**WHAT YOU ARE ASKED TO DO**
Wherever a line in the records contains the word "temporale", return that line.
------ DATA SHOWN ------
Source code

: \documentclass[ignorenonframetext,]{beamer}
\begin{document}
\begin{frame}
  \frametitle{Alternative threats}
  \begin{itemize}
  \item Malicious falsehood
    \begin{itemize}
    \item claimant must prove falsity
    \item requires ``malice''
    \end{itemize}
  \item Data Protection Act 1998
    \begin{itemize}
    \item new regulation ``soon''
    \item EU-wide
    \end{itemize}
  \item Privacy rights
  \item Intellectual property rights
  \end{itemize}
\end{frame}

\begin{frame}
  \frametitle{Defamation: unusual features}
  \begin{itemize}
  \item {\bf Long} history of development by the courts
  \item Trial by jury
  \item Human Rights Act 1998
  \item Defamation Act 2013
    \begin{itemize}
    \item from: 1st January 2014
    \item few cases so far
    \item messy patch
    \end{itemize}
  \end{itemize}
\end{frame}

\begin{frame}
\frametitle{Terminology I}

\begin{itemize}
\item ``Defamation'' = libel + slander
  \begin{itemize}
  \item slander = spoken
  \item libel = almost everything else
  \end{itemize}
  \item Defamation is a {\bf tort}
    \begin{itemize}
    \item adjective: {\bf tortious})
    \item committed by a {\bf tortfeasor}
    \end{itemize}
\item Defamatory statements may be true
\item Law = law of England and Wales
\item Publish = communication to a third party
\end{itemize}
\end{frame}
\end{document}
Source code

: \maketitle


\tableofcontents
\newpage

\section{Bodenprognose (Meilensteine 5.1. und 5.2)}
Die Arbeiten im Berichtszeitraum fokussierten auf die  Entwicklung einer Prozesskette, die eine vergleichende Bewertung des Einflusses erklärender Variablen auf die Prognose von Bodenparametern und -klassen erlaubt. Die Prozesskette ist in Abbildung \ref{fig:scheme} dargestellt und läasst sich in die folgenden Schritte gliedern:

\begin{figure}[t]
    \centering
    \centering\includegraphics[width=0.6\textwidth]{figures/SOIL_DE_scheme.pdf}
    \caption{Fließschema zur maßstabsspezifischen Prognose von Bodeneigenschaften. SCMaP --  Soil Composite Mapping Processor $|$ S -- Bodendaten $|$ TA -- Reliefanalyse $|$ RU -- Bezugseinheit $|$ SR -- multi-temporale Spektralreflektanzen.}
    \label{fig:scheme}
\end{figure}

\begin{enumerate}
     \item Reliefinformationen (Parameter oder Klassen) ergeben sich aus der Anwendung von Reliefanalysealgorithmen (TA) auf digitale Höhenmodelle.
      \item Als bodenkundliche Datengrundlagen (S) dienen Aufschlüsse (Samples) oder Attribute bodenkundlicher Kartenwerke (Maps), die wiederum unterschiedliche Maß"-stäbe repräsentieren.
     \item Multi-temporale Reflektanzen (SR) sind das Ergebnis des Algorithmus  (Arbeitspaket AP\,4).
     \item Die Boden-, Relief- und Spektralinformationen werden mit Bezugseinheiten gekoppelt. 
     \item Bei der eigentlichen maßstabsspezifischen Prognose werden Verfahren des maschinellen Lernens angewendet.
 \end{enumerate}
------
**EXERCISE SOLUTION**
    \caption{Fließschema zur maßstabsspezifischen Prognose von Bodeneigenschaften. SCMaP --  Soil Composite Mapping Processor $|$ S -- Bodendaten $|$ TA -- Reliefanalyse $|$ RU -- Bezugseinheit $|$ SR -- multi-temporale Spektralreflektanzen.}
     \item Multi-temporale Reflektanzen (SR) sind das Ergebnis des Algorithmus  (Arbeitspaket AP\,4).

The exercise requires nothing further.